WASHINGTON – President Barack Obama sent Congress a $3.9 trillion budget Tuesday that would funnel money into road building, education and other economy-bolstering programs, handing Democrats a playbook for their election-year themes of creating jobs and narrowing the income gap between rich and poor.

The blueprint for fiscal 2015, which begins Oct. 1, is laden with populist proposals designed to fortify those goals. It includes new spending for pre-school education and job training, expanded tax credits for 13.5 million low-income workers without children and more than $1 trillion in higher taxes over the next decade, mostly for the wealthiest Americans and corporations.

“As a country, we’ve got to make a decision if we’re going to protect tax breaks for the wealthiest Americans or if we’re going to make smart investments necessary to create jobs and grow our economy and expand opportunity for every American,” Obama told students at an elementary school in the nation’s capital.

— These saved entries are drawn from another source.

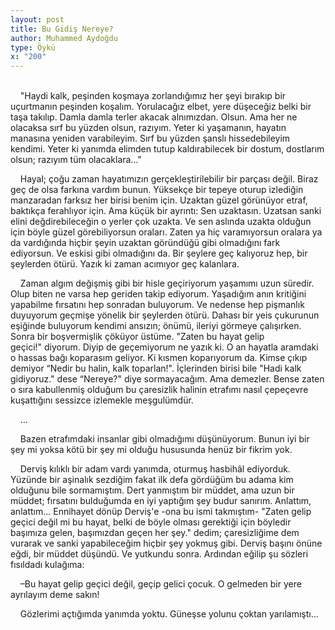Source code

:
```yaml
---
layout: post
title: Bu Gidiş Nereye?
author: Muhammed Aydoğdu
type: Öykü
x: "200"
---
```

<br/>
&nbsp;&nbsp;&nbsp;&nbsp;"Haydi kalk, peşinden koşmaya zorlandığımız her şeyi bırakıp bir uçurtmanın peşinden koşalım. Yorulacağız elbet, yere düşeceğiz belki bir taşa takılıp. Damla damla terler akacak alnımızdan. Olsun. Ama her ne olacaksa sırf bu yüzden olsun, razıyım. Yeter ki yaşamanın, hayatın manasına yeniden varabileyim. Sırf bu yüzden şanslı hissedebileyim kendimi. Yeter ki yanımda elimden tutup kaldırabilecek bir dostum, dostlarım olsun; razıyım tüm olacaklara..."

&nbsp;&nbsp;&nbsp;&nbsp;Hayal; çoğu zaman hayatımızın gerçekleştirilebilir bir parçası değil. Biraz geç de olsa farkına vardım bunun. Yüksekçe bir tepeye oturup izlediğin manzaradan farksız her birisi benim için. Uzaktan güzel görünüyor etraf, baktıkça ferahlıyor için. Ama küçük bir ayrıntı: Sen uzaktasın. Uzatsan sanki elini değdirebileceğin o yerler çok uzakta. Ve sen aslında uzakta olduğun için böyle güzel görebiliyorsun oraları. Zaten ya hiç varamıyorsun oralara ya da vardığında hiçbir şeyin uzaktan göründüğü gibi olmadığını fark ediyorsun. Ve eskisi gibi olmadığını da. Bir şeylere geç kalıyoruz hep, bir şeylerden ötürü. Yazık ki zaman acımıyor geç kalanlara.

&nbsp;&nbsp;&nbsp;&nbsp;Zaman algım değişmiş gibi bir hisle geçiriyorum yaşamımı uzun süredir. Olup biten ne varsa hep geriden takip ediyorum. Yaşadığım anın kritiğini yapabilme fırsatını hep sonradan buluyorum. Ve nedense hep pişmanlık duyuyorum geçmişe yönelik bir şeylerden ötürü. Dahası bir yeis çukurunun eşiğinde buluyorum kendimi ansızın; önümü, ileriyi görmeye çalışırken. Sonra bir boşvermişlik çöküyor üstüme. "Zaten bu hayat gelip geçici!" diyorum. Diyip de geçemiyorum ne yazık ki. O an hayatla aramdaki o hassas bağı koparasım geliyor. Ki kısmen koparıyorum da. Kimse çıkıp demiyor “Nedir bu halin, kalk toparlan!". İçlerinden birisi bile "Hadi kalk gidiyoruz." dese “Nereye?" diye sormayacağım. Ama demezler. Bense zaten o sıra kabullenmiş olduğum bu çaresizlik halinin etrafımı nasıl çepeçevre kuşattığını sessizce izlemekle meşgulümdür.

&nbsp;&nbsp;&nbsp;&nbsp;…

&nbsp;&nbsp;&nbsp;&nbsp;Bazen etrafımdaki insanlar gibi olmadığımı düşünüyorum. Bunun iyi bir şey mi yoksa kötü bir şey mi olduğu hususunda henüz bir fikrim yok.

&nbsp;&nbsp;&nbsp;&nbsp;Derviş kılıklı bir adam vardı yanımda, oturmuş hasbihâl ediyorduk. Yüzünde bir aşinalık sezdiğim fakat ilk defa gördüğüm bu adama kim olduğunu bile sormamıştım. Dert yanmıştım bir müddet, ama uzun bir müddet; fırsatını bulduğumda en iyi yaptığım şey budur sanırım. Anlattım, anlattım... Ennihayet dönüp Derviş'e -ona bu ismi takmıştım- "Zaten gelip geçici değil mi bu hayat, belki de böyle olması gerektiği için böyledir başımıza gelen, başımızdan geçen her şey." dedim; çaresizliğime dem vurarak ve sanki yapabileceğim hiçbir şey yokmuş gibi. Derviş başını önüne eğdi, bir müddet düşündü. Ve yutkundu sonra. Ardından eğilip şu sözleri fısıldadı kulağıma:

&nbsp;&nbsp;&nbsp;&nbsp;–Bu hayat gelip geçici değil, geçip gelici çocuk. O gelmeden bir yere ayrılayım deme sakın!

&nbsp;&nbsp;&nbsp;&nbsp;Gözlerimi açtığımda yanımda yoktu. Güneşse yolunu çoktan yarılamıştı...
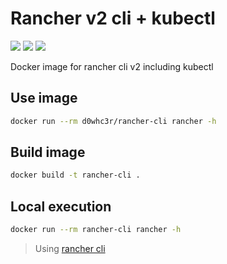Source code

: # Rancher v2 cli + kubectl

[![](https://img.shields.io/docker/cloud/build/d0whc3r/rancher-cli.svg)](https://hub.docker.com/r/d0whc3r/rancher-cli)
[![](https://images.microbadger.com/badges/version/d0whc3r/rancher-cli.svg)](https://hub.docker.com/r/d0whc3r/rancher-cli)
[![](https://images.microbadger.com/badges/image/d0whc3r/rancher-cli.svg)](https://hub.docker.com/r/d0whc3r/rancher-cli)

Docker image for rancher cli v2 including kubectl

## Use image

```bash
docker run --rm d0whc3r/rancher-cli rancher -h
```

## Build image

```bash
docker build -t rancher-cli .
```

## Local execution

```bash
docker run --rm rancher-cli rancher -h
```

> Using [rancher cli](https://rancher.com/docs/rancher/v2.x/en/cli/)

With an eye in part on job creation, $302 billion would be spent to upgrade roads, railroads and mass transit, with more money aimed at improvements at Veterans Affairs hospitals and national parks. Additional funds would be aimed at clean energy research, creating 45 public-private manufacturing institutes for spurring innovation and training workers whose companies have closed or moved.

To help pay for those initiatives and others and trim federal deficits as well, Obama relies in part on higher revenue.

He would raise $651 billion by limiting tax deductions for the nation’s highest earners and with a “Buffett tax” — named for billionaire Warren Buffett — slapping minimum levies on the highest-earning people. Taxes would also be raised on large estates, financial institutions, tobacco products, airline passengers and managers of private investment funds.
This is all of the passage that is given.